__Your instructions__
Nothing but the lines from the one containing "- Cart Page" through the one containing "## Feedback", both included, should be given again, each exactly as written below.

•••••

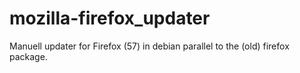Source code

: # mozilla-firefox_updater
Manuell updater for Firefox (57) in debian parallel to the (old) firefox package.
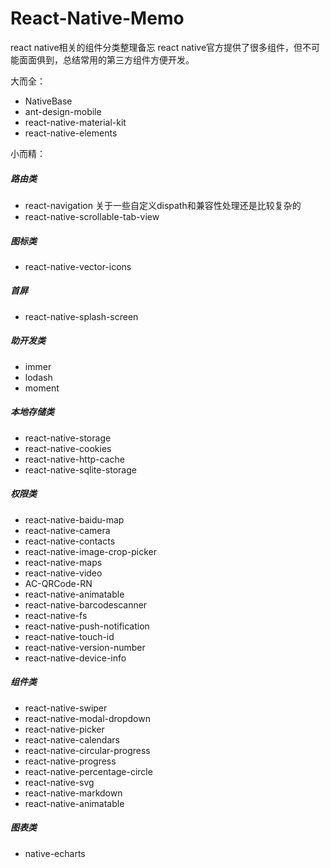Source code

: # React-Native-Memo
react native相关的组件分类整理备忘
react native官方提供了很多组件，但不可能面面俱到，总结常用的第三方组件方便开发。

大而全：
- NativeBase
- ant-design-mobile
- react-native-material-kit
- react-native-elements

小而精：

##### 路由类
- react-navigation
关于一些自定义dispath和兼容性处理还是比较复杂的
- react-native-scrollable-tab-view

##### 图标类
- react-native-vector-icons

##### 首屏
- react-native-splash-screen

##### 助开发类
- immer
- lodash
- moment

##### 本地存储类
- react-native-storage
- react-native-cookies
- react-native-http-cache
- react-native-sqlite-storage

##### 权限类
- react-native-baidu-map
- react-native-camera
- react-native-contacts
- react-native-image-crop-picker
- react-native-maps
- react-native-video
- AC-QRCode-RN
- react-native-animatable
- react-native-barcodescanner
- react-native-fs
- react-native-push-notification 
- react-native-touch-id
- react-native-version-number
- react-native-device-info

##### 组件类
- react-native-swiper
- react-native-modal-dropdown
- react-native-picker
- react-native-calendars
- react-native-circular-progress
- react-native-progress
- react-native-percentage-circle
- react-native-svg
- react-native-markdown
- react-native-animatable


##### 图表类
- native-echarts
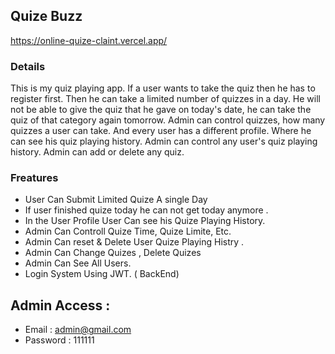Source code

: ## Quize Buzz 
https://online-quize-claint.vercel.app/

### Details 
This is my quiz playing app. If a user wants to take the quiz then he has to register first. Then he can take a limited number of quizzes in a day. He will not be able to give the quiz that he gave on today's date, he can take the quiz of that category again tomorrow.
Admin can control quizzes, how many quizzes a user can take. And every user has a different profile. Where he can see his quiz playing history. Admin can control any user's quiz playing history. Admin can add or delete any quiz.

### Freatures 
- User Can Submit Limited Quize A single Day
- If user finished quize today he can not get today anymore . 
- In the User Profile User Can see his Quize Playing History.
- Admin Can Controll Quize Time, Quize Limite, Etc.
- Admin Can reset & Delete User Quize Playing Histry .
- Admin Can Change Quizes , Delete Quizes
- Admin Can See All Users.
- Login System Using JWT. ( BackEnd)


## Admin Access :
- Email :  admin@gmail.com
- Password : 111111
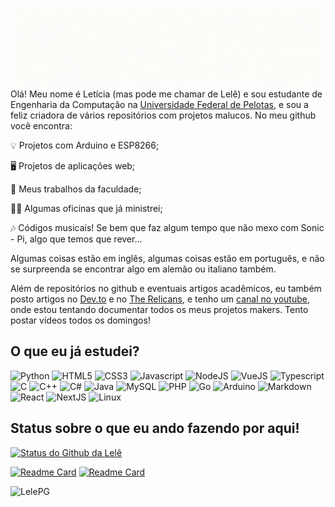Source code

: ![Boas vindas ao meu Github](imagens/capa.gif)
Olá! Meu nome é Letícia (mas pode me chamar de Lelê) e sou estudante de Engenharia da Computação na [Universidade Federal de Pelotas](https://portal.ufpel.edu.br/), e sou a feliz criadora de vários repositórios com projetos malucos. No meu github você encontra:

💡️ Projetos com Arduino e ESP8266;

🖥️ Projetos de aplicações web;

📑️ Meus trabalhos da faculdade;

👩‍🏫️ Algumas oficinas que já ministrei;

🎶️ Códigos musicais! Se bem que faz algum tempo que não mexo com Sonic - Pi, algo que temos que rever...

Algumas coisas estão em inglês, algumas coisas estão em português, e não se surpreenda se encontrar algo em alemão ou italiano também.

Além de repositórios no github e eventuais artigos acadêmicos, eu também posto artigos no [Dev.to](https://dev.to/lelepg) e no [The Relicans](https://www.therelicans.com/lelepg), e tenho um [canal no youtube](https://www.youtube.com/channel/UCSTtVZeXrueBBRorTKDSAbQ), onde estou tentando documentar todos os meus projetos makers. Tento postar vídeos todos os domingos!

## O que eu já estudei?
![Python](https://img.shields.io/badge/Python-3776AB?style=for-the-badge&logo=python&logoColor=white)
![HTML5](https://img.shields.io/badge/HTML5-E34F26?style=for-the-badge&logo=html5&logoColor=white)
![CSS3](https://img.shields.io/badge/CSS3-1572B6?style=for-the-badge&logo=css3&logoColor=white)
![Javascript](https://img.shields.io/badge/JavaScript-323330?style=for-the-badge&logo=javascript&logoColor=F7DF1E)
![NodeJS](https://img.shields.io/badge/Node.js-43853D?style=for-the-badge&logo=node.js&logoColor=white)
![VueJS](https://img.shields.io/badge/Vue.js-35495E?style=for-the-badge&logo=vue.js&logoColor=4FC08D)
![Typescript](https://img.shields.io/badge/TypeScript-007ACC?style=for-the-badge&logo=typescript&logoColor=white)
![C](https://img.shields.io/badge/C-00599C?style=for-the-badge&logo=c&logoColor=white)
![C++](https://img.shields.io/badge/C%2B%2B-00599C?style=for-the-badge&logo=c%2B%2B&logoColor=white)
![C#](https://img.shields.io/badge/C%23-239120?style=for-the-badge&logo=c-sharp&logoColor=white)
![Java](https://img.shields.io/badge/Java-ED8B00?style=for-the-badge&logo=java&logoColor=white)
![MySQL](https://img.shields.io/badge/MySQL-FFC500?style=for-the-badge&logo=mysql&logoColor=black)
![PHP](https://img.shields.io/badge/PHP-777BB4?style=for-the-badge&logo=php&logoColor=white)
![Go](https://img.shields.io/badge/Go-00ADD8?style=for-the-badge&logo=go&logoColor=white)
![Arduino](https://img.shields.io/badge/Arduino-00979D?style=for-the-badge&logo=Arduino&logoColor=white)
![Markdown](https://img.shields.io/badge/Markdown-000000?style=for-the-badge&logo=markdown&logoColor=white)
![React](https://img.shields.io/badge/React-20232A?style=for-the-badge&logo=react&logoColor=61DAFB)
![NextJS](https://img.shields.io/badge/next.js-000000?style=for-the-badge&logo=nextdotjs&logoColor=white)
![Linux](https://img.shields.io/badge/Linux-FCC644?style=for-the-badge&logo=linux&logoColor=black)


## Status sobre o que eu ando fazendo por aqui!
[![Status do Github da Lelê](https://github-readme-stats.vercel.app/api?username=lelepg&show_icons=true&theme=dracula)](https://github.com/LelePG/github-readme-stats)

[![Readme Card](https://github-readme-stats.vercel.app/api/pin/?username=lelepg&repo=esp_8266&theme=dracula)](https://github.com/LelePG/Esp_8266)
[![Readme Card](https://github-readme-stats.vercel.app/api/pin/?username=lelepg&repo=virtual-cat&theme=dracula)](https://github.com/LelePG/Virtual-Cat)


 <img src="https://github-profile-trophy.vercel.app/?username=lelepg&theme=dracula&row=1" alt="LelePG" />






 
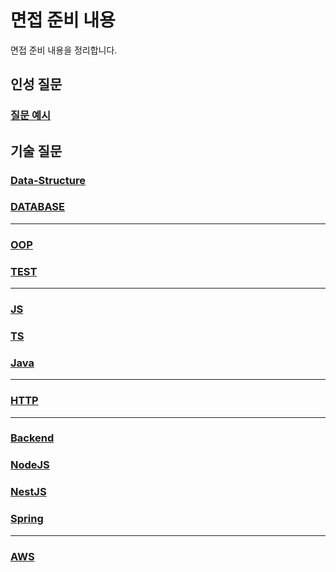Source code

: # 면접 준비 내용
면접 준비 내용을 정리합니다.

## 인성 질문
### [질문 예시](fit/FIT)

## 기술 질문
### [Data-Structure](tech/cs/data-structure/README)
### [DATABASE](tech/cs/database/README)

---

### [OOP](tech/sw-engineering/OOP)
### [TEST](tech/sw-engineering/test/README)

---

### [JS](tech/language/JS)
### [TS](tech/language/TS)
### [Java](tech/language/Java)

---

### [HTTP](tech/web/HTTP)

---

### [Backend](tech/backend/README)
### [NodeJS](tech/backend/nodejs/README)
### [NestJS](tech/backend/nestjs/README)
### [Spring](tech/backend/spring/README)

---

### [AWS](tech/cloud/AWS)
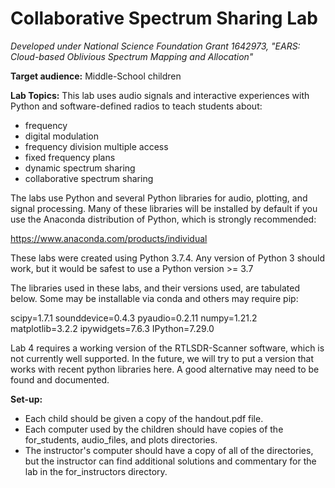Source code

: # Collaborative Spectrum Sharing Lab 

*Developed under National Science Foundation Grant 1642973, "EARS: Cloud-based Oblivious Spectrum Mapping and Allocation"*

**Target audience:** Middle-School children 

**Lab Topics:**
This lab uses audio signals and interactive experiences with Python and software-defined radios to teach students about:
* frequency
* digital modulation
* frequency division multiple access
* fixed frequency plans
* dynamic spectrum sharing
* collaborative spectrum sharing

The labs use Python and several Python libraries for audio, plotting, and signal processing.  Many of these
libraries will be installed by default if you use the Anaconda distribution of Python, which is strongly recommended:

https://www.anaconda.com/products/individual


These labs were created using Python 3.7.4. Any version of Python 3 should work, but it would be safest to use
a Python version >= 3.7

The libraries used in these labs, and their versions used, are tabulated below. Some may be installable via conda
and others may require pip:

scipy=1.7.1
sounddevice=0.4.3
pyaudio=0.2.11
numpy=1.21.2
matplotlib=3.2.2
ipywidgets=7.6.3
IPython=7.29.0

Lab 4 requires a working version of the RTLSDR-Scanner software, which is not currently well supported. In the future, we will try to put a version  that works with recent python libraries here. A good alternative may need to be found and documented.


**Set-up:**

* Each child should be given a copy of the handout.pdf file. 
* Each computer used by the children should have copies of the for_students, audio_files, and plots directories.
* The instructor's computer should have a copy of all of the directories, but the instructor can find additional
solutions and commentary for the lab in the for_instructors directory.
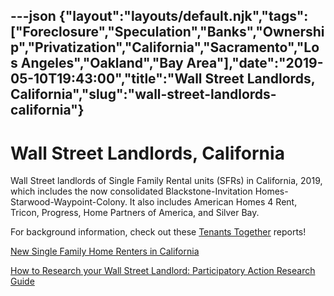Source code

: ---json
{"layout":"layouts/default.njk","tags":["Foreclosure","Speculation","Banks","Ownership","Privatization","California","Sacramento","Los Angeles","Oakland","Bay Area"],"date":"2019-05-10T19:43:00","title":"Wall Street Landlords, California","slug":"wall-street-landlords-california"}
---

Wall Street Landlords, California
=================================

Wall Street landlords of Single Family Rental units (SFRs) in California, 2019, which includes the now consolidated Blackstone-Invitation Homes-Starwood-Waypoint-Colony. It also includes American Homes 4 Rent, Tricon, Progress, Home Partners of America, and Silver Bay.

For background information, check out these [Tenants Together](http://www.tenantstogether.org) reports!

[New Single Family Home Renters in California](http://www.tenantstogether.org/new-single-family-home-renters-california-0)

[How to Research your Wall Street Landlord: Participatory Action Research Guide](http://www.tenantstogether.org/how-research-your-wall-street-landlord-participatory-action-research-guide)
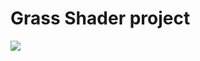 # Grass Shader project

![](https://github.com/FelipeColombodeSouza/Grass_Shader/blob/master/Assets/grassgif2.gif)

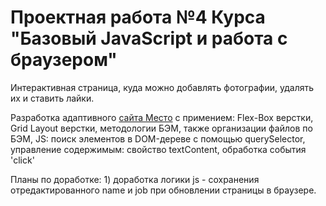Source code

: # Проектная работа №4 Курса "Базовый JavaScript и работа с браузером"

Интерактивная страница, куда можно добавлять фотографии, удалять их и ставить лайки.

Разработка адаптивного [сайта Место](https://tatyanasidubaeva.github.io/mesto/) с примением: Flex-Box верстки, Grid Layout верстки, методологии БЭМ, также организации файлов по БЭМ, JS: поиск элементов в DOM-дереве с помощью querySelector, управление содержимым: свойство textContent, обработка события 'click'

Планы по доработке: 1) доработка логики js - сохранения отредактированного name и job при обновлении страницы в браузере.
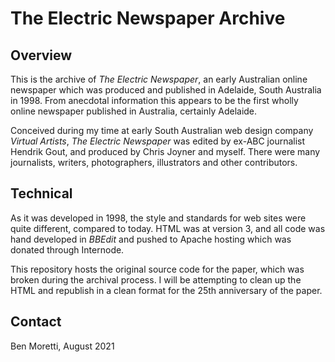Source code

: # The Electric Newspaper Archive

## Overview

This is the archive of _The Electric Newspaper_, an early Australian online newspaper which was produced and published in Adelaide, South Australia in 1998. From anecdotal information this appears to be the first wholly online newspaper published in Australia, certainly Adelaide. 

Conceived during my time at early South Australian web design company _Virtual Artists_, _The Electric Newspaper_ was edited by ex-ABC journalist Hendrik Gout, and produced by Chris Joyner and myself.  There were many journalists, writers, photographers, illustrators and other contributors.

## Technical 

As it was developed in 1998, the style and standards for web sites were quite different, compared to today. HTML was at version 3, and all code was hand developed in _BBEdit_ and pushed to Apache hosting which was donated through Internode.

This repository hosts the original source code for the paper, which was broken during the archival process.  I will be attempting to clean up the HTML and republish in a clean format for the 25th anniversary of the paper. 

## Contact

Ben Moretti, August 2021
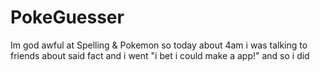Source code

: # PokeGuesser
 Im god awful at Spelling & Pokemon so today about 4am i was talking to friends about said fact and i went "i bet i could make a app!" and so i did
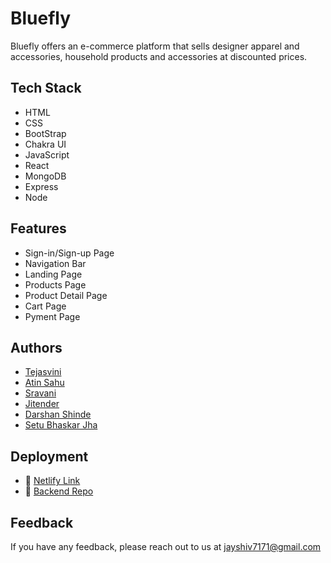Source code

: 

# Bluefly
Bluefly offers an e-commerce platform that sells designer apparel and accessories, household products and accessories at discounted prices.




## Tech Stack
- HTML
- CSS
- BootStrap
- Chakra UI
- JavaScript
- React
- MongoDB
- Express
- Node





## Features

- Sign-in/Sign-up Page
- Navigation Bar
- Landing Page
- Products Page
- Product Detail Page
- Cart Page
- Pyment Page



## Authors


- [Tejasvini](https://github.com/Teju0910)
- [Atin Sahu](https://github.com/atin-sahu)
- [Sravani](https://github.com/Sravani0410)
- [Jitender](https://github.com/jitender004)
- [Darshan Shinde](https://github.com/darshan-shinde)
- [Setu Bhaskar Jha](https://github.com/sbj1198)


## Deployment

- 🔗 [Netlify Link](https://bluefly-clone-frontend.vercel.app)
- 🔗 [Backend Repo](https://github.com/Sravani0410/bluefly-clone-api)


## Feedback

If you have any feedback, please reach out to us at jayshiv7171@gmail.com


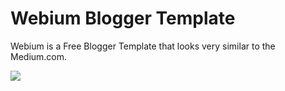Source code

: # Webium Blogger Template
Webium is a Free Blogger Template that looks very similar to the Medium.com.

<img src='https://github.com/elhakimyasya/Webium-Blogger-Template/blob/main/preview.png'>
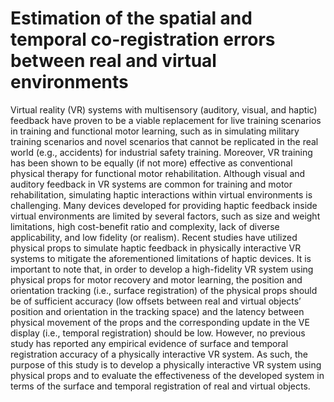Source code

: # Estimation of the spatial and temporal co-registration errors between real and virtual environments

Virtual reality (VR) systems with multisensory (auditory, visual, and haptic) feedback have proven to be a viable replacement for live training scenarios in training and functional motor learning, such as in simulating military training scenarios and novel scenarios that cannot be replicated in the real world (e.g., accidents) for industrial safety training. Moreover, VR training has been shown to be equally (if not more) effective as conventional physical therapy for functional motor rehabilitation. Although visual and auditory feedback in VR systems are common for training and motor rehabilitation, simulating haptic interactions within virtual environments is challenging. Many devices developed for providing haptic feedback inside virtual environments are limited by several factors, such as size and weight limitations, high cost-benefit ratio and complexity, lack of diverse applicability, and low fidelity (or realism). Recent studies have utilized physical props to simulate haptic feedback in physically interactive VR systems to mitigate the aforementioned limitations of haptic devices. It is important to note that, in order to develop a high-fidelity VR system using physical props for motor recovery and motor learning, the position and orientation tracking (i.e., surface registration) of the physical props should be of sufficient accuracy (low offsets between real and virtual objects’ position and orientation in the tracking space) and the latency between physical movement of the props and the corresponding update in the VE display (i.e., temporal registration) should be low. However, no previous study has reported any empirical evidence of surface and temporal registration accuracy of a physically interactive VR system. As such, the purpose of this study is to develop a physically interactive VR system using physical props and to evaluate the effectiveness of the developed system in terms of the surface and temporal registration of real and virtual objects.
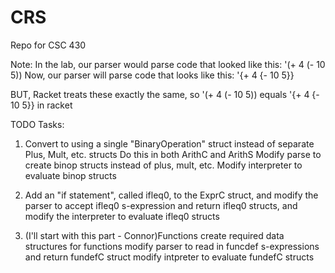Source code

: # CRS
Repo for CSC 430

Note:
In the lab, our parser would parse code that looked like this: '(+ 4 (- 10 5))
Now, our parser will parse code that looks like this: '{+ 4 {- 10 5}}

BUT, Racket treats these exactly the same, so '(+ 4 (- 10 5)) equals '{+ 4 {- 10 5}} in racket


TODO Tasks:
 1. Convert to using a single "BinaryOperation" struct instead of separate Plus, Mult, etc. structs
 	Do this in both ArithC and ArithS
 	Modify parse to create binop structs instead of plus, mult, etc.
 	Modify interpreter to evaluate binop structs

 2. Add an "if statement", called ifleq0, to the ExprC struct, and 
 	modify the parser to accept ifleq0 s-expression and return ifleq0 structs, and 
 	modify the interpreter to evaluate ifleq0 structs
 	
 3. (I'll start with this part - Connor)Functions
 	create required data structures for functions
 	modify parser to read in funcdef s-expressions and return fundefC struct
 	modify intpreter to evaluate fundefC structs
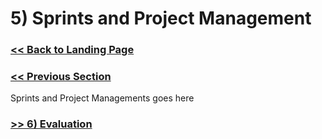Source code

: # 5) Sprints and Project Management

###  [<< Back to Landing Page](../README.md)

### [<< Previous Section](SystemImplementation.md) 

Sprints and Project Managements goes here

### [>> 6) Evaluation](Evaluation.md)
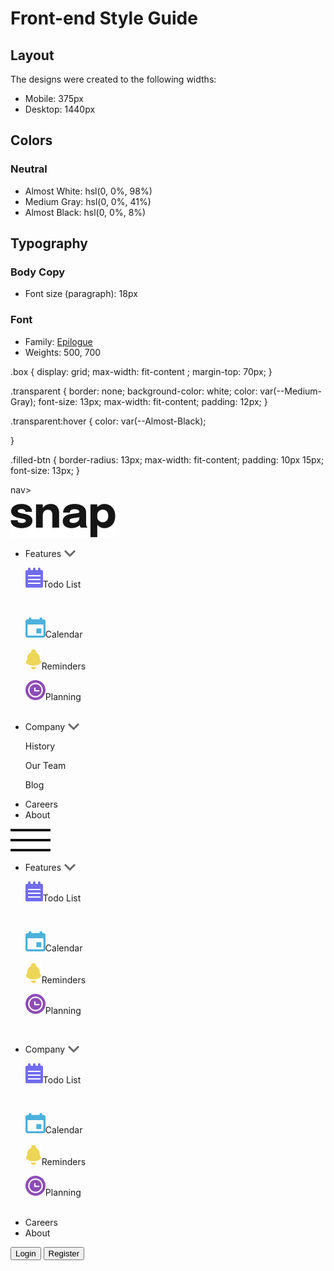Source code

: # Front-end Style Guide

## Layout

The designs were created to the following widths:

- Mobile: 375px
- Desktop: 1440px

## Colors

### Neutral

- Almost White: hsl(0, 0%, 98%)
- Medium Gray: hsl(0, 0%, 41%)
- Almost Black: hsl(0, 0%, 8%)

## Typography

### Body Copy

- Font size (paragraph): 18px

### Font

- Family: [Epilogue](https://fonts.google.com/specimen/Epilogue)
- Weights: 500, 700


.box {
  display: grid;
  max-width: fit-content ;
  margin-top: 70px;
}

.transparent {
  border: none;
  background-color: white;
  color: var(--Medium-Gray);
  font-size: 13px;
  max-width: fit-content;
  padding: 12px;
}

.transparent:hover {
  color: var(--Almost-Black);
  
}

.filled-btn {
  border-radius: 13px;
  max-width: fit-content;
  padding: 10px 15px;
  font-size: 13px;
}





nav>
    <div class="nav-case">
      <div class="nav-left">
        <div class="nav-logo">
          <img src="images/logo.svg" alt="Company-logo">
        </div>
          <ul class="nav-links">
            <li>
              Features
              <img class="arrow" src="images/icon-arrow-down.svg" alt="arrow-down">
              <div class="drop-menu one">
                <p class="sub-menu"><img src="images/icon-todo.svg" alt="notepad">Todo List</p>    
                <p class="sub-menu"><img src="images/icon-calendar.svg" alt="calendar">Calendar</p>
                <p class="sub-menu"><img src="images/icon-reminders.svg" alt="">Reminders</p>
                <p class="sub-menu"><img src="images/icon-planning.svg" alt="planning">Planning</p>  
              </div>
            </li>
            <li>
              Company
              <img class="arrow" src="images/icon-arrow-down.svg" alt="arrow-down">
              <div class="drop-menu two">
                <p>History</p>
                <p>Our Team</p>
                <p>Blog</p>
              </div>
            </li>
            <li>Careers</li>
            <li>About</li>
        </ul>
      </div>
      <div class="mobile-hamburger">
        <img src="images/icon-menu.svg" alt="menu">
      </div>
      <div class="mobile-drop">
        <ul class="mobile-links">
          <li>
            <p>
              Features 
              <img src="images/icon-arrow-down.svg" alt="arrow-down">
            </p>
            <div class="drop-it">
              <p class="sub-menu"><img src="images/icon-todo.svg" alt="notepad">Todo List</p>    
              <p class="sub-menu"><img src="images/icon-calendar.svg" alt="calendar">Calendar</p>
              <p class="sub-menu"><img src="images/icon-reminders.svg" alt="">Reminders</p>
              <p class="sub-menu"><img src="images/icon-planning.svg" alt="planning">Planning</p>  
            </div>
          </li>
          <li>
            <p>
              Company 
              <img src="images/icon-arrow-down.svg" alt="arrow-down">
            </p>
            <div class="drop-it">
              <p class="sub-menu"><img src="images/icon-todo.svg" alt="notepad">Todo List</p>    
              <p class="sub-menu"><img src="images/icon-calendar.svg" alt="calendar">Calendar</p>
              <p class="sub-menu"><img src="images/icon-reminders.svg" alt="">Reminders</p>
              <p class="sub-menu"><img src="images/icon-planning.svg" alt="planning">Planning</p>  
            </div>
          </li>
          <li>Careers</li>
          <li>About</li>
        </ul>
      </div>
      <div class="nav-left">
        <button class="loginbtn">Login</button>
        <button class="registerbtn">Register</button>
      </div>
    </div>
  </nav>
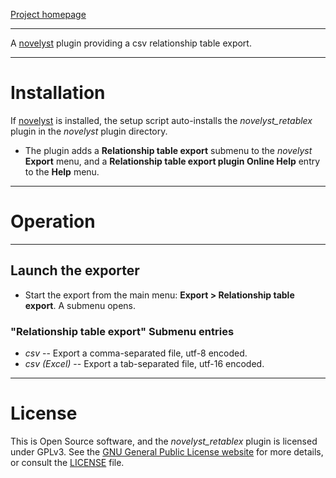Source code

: [Project homepage](https://peter88213.github.io/novelyst_retablex)

--- 

A [novelyst](https://peter88213.github.io/novelyst/) plugin providing a csv relationship table export.

--- 

# Installation

If [novelyst](https://peter88213.github.io/novelyst/) is installed, the setup script auto-installs the *novelyst_retablex* plugin in the *novelyst* plugin directory.

- The plugin adds a **Relationship table export** submenu to the *novelyst* **Export** menu, and a **Relationship table export plugin Online Help** entry to the **Help** menu.

--- 

# Operation

--- 

## Launch the exporter

- Start the export from the main menu: **Export > Relationship table export**. A submenu opens.

### "Relationship table export" Submenu entries

- *csv* -- Export a comma-separated file, utf-8 encoded.
- *csv (Excel)* -- Export a tab-separated file, utf-16 encoded.

---

# License

This is Open Source software, and the *novelyst_retablex* plugin is licensed under GPLv3. See the
[GNU General Public License website](https://www.gnu.org/licenses/gpl-3.0.en.html) for more
details, or consult the [LICENSE](https://github.com/peter88213/novelyst_retablex/blob/main/LICENSE) file.
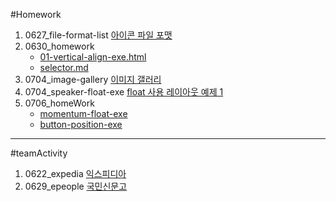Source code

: #Homework

1. 0627_file-format-list [아이콘 파일 포맷](https://github.com/sseom/homework/blob/master/0627_file-format-list/file-format.html)
2. 0630_homework
    - [01-vertical-align-exe.html](https://github.com/sseom/homework/blob/master/0630_homework/01-vertical-align-exe.html)
    - [selector.md](https://github.com/sseom/homework/blob/master/0630_homework/selector.md)
3. 0704_image-gallery [이미지 갤러리](https://sseom.github.io/homework/0704_image-gallery/)
4. 0704_speaker-float-exe [float 사용 레이아웃 예제 1](https://sseom.github.io/homework/0704_speaker-float-exe/)
5. 0706_homeWork
    - [momentum-float-exe](https://sseom.github.io/homework/0706_homeWork/momentum-float-exe/)
    - [button-position-exe](https://sseom.github.io/homework/0706_homeWork/button-position-exe/)


---

#teamActivity
1. 0622_expedia [익스피디아](https://github.com/sseom/homework/blob/master/teamActivity/0622_expedia.html)
2. 0629_epeople [국민신문고](https://github.com/sseom/homework/blob/master/teamActivity/0629_epeople.html)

•••••

__Solution to this exercise__
- Cart Page
- Pyment Page



## Authors


- [Tejasvini](https://github.com/Teju0910)
- [Atin Sahu](https://github.com/atin-sahu)
- [Sravani](https://github.com/Sravani0410)
- [Jitender](https://github.com/jitender004)
- [Darshan Shinde](https://github.com/darshan-shinde)
- [Setu Bhaskar Jha](https://github.com/sbj1198)


## Deployment

- 🔗 [Netlify Link](https://bluefly-clone-frontend.vercel.app)
- 🔗 [Backend Repo](https://github.com/Sravani0410/bluefly-clone-api)


## Feedback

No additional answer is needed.